Anı kitapları aynı zamanda tarihin belli dönemine ışık tutan tanıklıklardır.
Yazar Kadir Natho, önce bir çocuğun gözünden Sovyetler Birliği'nin ilk yıllarında yönetimin, yokluğun ve yoksulluğun ailesine ve halkına çektirdiği acıları anlatıyor.
Ülkesinin Nazi işgali altında kaldığı İkinci Dünya Savaşı ise, delikanlılığa ilk adım attığı yıllarda onu ailesinden ve ülkesinden koparıp çaresiz bir sığınmacı olarak oradan oraya savuruyor.

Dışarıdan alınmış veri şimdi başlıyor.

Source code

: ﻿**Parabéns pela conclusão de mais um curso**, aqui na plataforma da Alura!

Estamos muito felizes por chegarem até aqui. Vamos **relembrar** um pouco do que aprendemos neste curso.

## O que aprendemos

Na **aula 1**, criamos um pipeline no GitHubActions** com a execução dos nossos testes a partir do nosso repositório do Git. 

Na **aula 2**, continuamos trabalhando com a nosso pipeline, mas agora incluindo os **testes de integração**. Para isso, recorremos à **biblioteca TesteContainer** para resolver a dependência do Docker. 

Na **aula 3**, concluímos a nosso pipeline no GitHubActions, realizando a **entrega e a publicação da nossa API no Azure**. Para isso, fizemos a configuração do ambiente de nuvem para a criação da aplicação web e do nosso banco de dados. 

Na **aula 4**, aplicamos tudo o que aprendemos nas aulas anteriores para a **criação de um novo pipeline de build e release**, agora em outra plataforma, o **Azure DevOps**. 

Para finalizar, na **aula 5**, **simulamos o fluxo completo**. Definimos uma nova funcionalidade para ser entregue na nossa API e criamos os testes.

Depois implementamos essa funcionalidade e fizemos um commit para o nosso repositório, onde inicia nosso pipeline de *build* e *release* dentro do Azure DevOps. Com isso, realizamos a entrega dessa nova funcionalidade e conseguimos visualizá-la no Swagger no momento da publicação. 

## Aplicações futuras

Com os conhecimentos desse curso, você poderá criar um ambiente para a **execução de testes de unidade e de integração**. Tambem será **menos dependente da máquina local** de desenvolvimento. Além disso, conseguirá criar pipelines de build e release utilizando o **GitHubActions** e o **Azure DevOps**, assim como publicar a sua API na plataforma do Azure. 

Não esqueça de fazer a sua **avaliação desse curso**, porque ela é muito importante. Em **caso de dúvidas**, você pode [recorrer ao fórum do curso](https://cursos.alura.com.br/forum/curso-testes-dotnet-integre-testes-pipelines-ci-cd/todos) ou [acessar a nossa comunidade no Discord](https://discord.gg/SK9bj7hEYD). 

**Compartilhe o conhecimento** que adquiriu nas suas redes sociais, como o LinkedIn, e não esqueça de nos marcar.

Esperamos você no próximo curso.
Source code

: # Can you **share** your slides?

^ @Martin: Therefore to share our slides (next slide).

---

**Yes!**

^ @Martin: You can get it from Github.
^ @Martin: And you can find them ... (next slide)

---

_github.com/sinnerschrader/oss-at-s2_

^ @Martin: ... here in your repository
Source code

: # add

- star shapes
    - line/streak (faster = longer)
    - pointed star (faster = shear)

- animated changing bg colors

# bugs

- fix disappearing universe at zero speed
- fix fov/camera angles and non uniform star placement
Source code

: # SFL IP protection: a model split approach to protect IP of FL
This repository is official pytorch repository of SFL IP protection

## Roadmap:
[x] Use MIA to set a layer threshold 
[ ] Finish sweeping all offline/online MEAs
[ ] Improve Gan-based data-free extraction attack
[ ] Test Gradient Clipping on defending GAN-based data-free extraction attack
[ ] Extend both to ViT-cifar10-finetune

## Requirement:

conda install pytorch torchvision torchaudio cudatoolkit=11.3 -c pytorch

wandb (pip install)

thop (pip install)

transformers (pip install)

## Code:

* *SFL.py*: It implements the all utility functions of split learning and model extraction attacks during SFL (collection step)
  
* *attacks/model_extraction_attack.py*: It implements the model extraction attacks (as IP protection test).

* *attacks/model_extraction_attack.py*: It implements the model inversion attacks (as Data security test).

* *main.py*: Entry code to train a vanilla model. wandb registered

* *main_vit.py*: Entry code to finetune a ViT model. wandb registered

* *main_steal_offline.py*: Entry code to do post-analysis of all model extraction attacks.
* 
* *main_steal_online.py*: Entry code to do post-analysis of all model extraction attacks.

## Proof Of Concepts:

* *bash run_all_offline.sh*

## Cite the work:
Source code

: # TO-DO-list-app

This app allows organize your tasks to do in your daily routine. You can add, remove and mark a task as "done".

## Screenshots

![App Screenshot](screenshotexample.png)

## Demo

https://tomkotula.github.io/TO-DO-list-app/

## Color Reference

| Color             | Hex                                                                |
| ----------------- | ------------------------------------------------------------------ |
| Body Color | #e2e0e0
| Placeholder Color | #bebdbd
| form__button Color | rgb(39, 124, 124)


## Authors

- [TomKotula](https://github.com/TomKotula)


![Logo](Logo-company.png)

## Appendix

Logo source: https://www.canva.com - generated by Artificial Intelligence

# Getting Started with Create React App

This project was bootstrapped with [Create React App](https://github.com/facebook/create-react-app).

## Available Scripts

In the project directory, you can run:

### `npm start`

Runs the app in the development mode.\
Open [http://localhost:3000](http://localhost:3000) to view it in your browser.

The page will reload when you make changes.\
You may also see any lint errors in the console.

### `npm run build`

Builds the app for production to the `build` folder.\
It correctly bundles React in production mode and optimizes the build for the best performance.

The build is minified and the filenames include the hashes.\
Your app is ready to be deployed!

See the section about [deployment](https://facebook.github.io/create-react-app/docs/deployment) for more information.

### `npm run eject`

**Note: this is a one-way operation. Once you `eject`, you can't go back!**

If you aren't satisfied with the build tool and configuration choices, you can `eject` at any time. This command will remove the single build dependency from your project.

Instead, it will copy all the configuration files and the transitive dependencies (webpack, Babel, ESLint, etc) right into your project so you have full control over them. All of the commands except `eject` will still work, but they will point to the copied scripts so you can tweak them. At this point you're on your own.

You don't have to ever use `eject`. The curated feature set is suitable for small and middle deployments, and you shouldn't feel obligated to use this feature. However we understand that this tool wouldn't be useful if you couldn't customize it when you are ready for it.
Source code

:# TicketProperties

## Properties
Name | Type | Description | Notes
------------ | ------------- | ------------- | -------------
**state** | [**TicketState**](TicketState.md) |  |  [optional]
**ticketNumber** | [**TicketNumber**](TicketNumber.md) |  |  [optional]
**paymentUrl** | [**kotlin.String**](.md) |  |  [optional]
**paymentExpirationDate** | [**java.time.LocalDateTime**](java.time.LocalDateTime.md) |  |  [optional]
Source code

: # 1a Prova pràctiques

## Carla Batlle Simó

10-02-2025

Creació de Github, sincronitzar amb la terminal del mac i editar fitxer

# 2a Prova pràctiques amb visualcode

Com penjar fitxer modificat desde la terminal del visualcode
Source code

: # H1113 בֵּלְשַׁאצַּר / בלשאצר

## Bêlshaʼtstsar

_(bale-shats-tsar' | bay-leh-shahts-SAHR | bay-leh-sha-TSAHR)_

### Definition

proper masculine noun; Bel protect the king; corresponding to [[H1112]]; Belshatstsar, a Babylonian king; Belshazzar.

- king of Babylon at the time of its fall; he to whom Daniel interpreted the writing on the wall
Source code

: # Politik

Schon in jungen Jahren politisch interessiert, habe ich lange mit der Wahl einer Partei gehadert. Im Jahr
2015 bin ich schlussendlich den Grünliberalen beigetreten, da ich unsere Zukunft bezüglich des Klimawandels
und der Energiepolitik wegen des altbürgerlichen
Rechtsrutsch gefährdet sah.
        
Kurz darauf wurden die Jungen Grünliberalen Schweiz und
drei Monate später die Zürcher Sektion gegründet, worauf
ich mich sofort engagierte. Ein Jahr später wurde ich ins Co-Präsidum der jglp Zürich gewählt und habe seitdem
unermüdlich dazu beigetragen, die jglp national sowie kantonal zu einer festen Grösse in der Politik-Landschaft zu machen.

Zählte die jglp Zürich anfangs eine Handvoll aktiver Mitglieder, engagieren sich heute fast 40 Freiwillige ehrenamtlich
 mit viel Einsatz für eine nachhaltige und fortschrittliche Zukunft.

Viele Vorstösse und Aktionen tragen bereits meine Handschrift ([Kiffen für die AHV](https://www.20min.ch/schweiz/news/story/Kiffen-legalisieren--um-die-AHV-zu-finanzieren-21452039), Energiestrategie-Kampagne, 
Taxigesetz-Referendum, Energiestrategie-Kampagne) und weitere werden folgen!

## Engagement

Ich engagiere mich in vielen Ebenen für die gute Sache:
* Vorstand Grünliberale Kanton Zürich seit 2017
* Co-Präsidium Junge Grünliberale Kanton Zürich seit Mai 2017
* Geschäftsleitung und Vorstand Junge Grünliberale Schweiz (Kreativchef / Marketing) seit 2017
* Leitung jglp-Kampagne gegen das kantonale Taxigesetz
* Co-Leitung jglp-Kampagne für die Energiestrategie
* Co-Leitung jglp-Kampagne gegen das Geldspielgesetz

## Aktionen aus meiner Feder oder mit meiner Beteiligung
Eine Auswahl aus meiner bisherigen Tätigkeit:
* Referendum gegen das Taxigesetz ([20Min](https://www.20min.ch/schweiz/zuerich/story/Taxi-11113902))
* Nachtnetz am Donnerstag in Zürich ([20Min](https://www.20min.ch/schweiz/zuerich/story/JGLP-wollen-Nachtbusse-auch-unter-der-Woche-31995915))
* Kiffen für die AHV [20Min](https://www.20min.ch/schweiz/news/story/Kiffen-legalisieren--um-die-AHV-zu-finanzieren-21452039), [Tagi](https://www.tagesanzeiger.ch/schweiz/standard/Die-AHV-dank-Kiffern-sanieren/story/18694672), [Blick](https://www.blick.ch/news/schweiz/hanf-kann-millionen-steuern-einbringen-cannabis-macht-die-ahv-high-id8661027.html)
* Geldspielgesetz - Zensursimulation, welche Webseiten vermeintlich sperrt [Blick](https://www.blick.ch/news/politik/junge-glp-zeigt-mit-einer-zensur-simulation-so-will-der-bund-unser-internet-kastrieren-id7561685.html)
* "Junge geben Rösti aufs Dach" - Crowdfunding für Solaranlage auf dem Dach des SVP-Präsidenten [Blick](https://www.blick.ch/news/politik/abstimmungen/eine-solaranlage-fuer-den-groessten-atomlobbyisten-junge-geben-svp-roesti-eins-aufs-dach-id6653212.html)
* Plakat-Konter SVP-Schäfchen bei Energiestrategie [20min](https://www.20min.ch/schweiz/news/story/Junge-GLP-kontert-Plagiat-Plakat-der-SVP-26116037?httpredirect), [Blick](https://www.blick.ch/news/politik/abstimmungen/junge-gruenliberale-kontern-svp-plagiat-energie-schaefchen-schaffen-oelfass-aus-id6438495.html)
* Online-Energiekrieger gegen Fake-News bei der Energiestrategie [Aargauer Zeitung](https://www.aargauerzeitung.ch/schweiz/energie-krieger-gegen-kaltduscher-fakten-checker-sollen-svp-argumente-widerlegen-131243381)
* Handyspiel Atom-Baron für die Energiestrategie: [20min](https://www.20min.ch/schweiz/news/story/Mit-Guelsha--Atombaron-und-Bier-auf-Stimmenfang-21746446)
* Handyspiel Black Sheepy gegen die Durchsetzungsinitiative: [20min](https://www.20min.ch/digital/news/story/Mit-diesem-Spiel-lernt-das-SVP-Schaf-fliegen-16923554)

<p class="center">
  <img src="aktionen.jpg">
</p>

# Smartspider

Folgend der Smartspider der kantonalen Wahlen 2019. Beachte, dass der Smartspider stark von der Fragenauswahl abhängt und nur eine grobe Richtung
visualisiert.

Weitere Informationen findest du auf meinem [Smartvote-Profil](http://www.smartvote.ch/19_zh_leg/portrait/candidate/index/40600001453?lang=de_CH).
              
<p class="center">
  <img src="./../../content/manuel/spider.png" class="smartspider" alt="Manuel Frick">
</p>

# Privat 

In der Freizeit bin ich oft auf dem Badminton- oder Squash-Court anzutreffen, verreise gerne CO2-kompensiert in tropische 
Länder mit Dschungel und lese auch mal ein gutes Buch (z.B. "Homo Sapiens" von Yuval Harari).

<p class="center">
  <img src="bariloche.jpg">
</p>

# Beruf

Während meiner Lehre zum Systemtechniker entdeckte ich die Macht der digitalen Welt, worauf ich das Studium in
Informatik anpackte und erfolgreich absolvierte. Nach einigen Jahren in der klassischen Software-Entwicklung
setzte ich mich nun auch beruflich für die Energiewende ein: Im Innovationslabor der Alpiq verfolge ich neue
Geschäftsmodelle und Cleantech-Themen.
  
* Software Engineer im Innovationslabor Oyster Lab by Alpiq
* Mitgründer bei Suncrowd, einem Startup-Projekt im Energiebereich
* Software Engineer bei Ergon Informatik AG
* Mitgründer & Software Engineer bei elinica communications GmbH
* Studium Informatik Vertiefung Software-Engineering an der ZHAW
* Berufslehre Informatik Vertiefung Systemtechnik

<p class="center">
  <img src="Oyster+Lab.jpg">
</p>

İngilizceyi sonradan öğrenmesine rağmen etkili bir dille kaleme aldığı anılarında Natho, Çerkeslerin ve kader birliği ettikleri diğer insanların mülteci kamplarındaki durumunu, hayatta kalma çabalarını ayrıntılı olarak anlatıyor.
Kitabın büyük bir bölümü de, kamplardan kurtulduktan sonra Ürdün'de ve ABD'de yaşadığı yıllara ayrılmış.
Hayata tutunmak için sergilediği olağanüstü çabayı ve beceriyi, sonunda da başarmasını hayranlıkla izliyoruz.
Natho'nun anıları, Çerkeslerin diaspora yaşamının tarihi ve sosyolojik analizi için de önemli bir kaynak oluşturuyor.
Kadir Natho’nun "Çerkesya’dan Amerika’ya" isimli kitabın Türkçe çevirisi, Chivi Yazıları yayınevinden çıktı. Editörlüğünü Murat Papşu’nun yaptığı kitabın çevirisi Nur Nirven’e ait.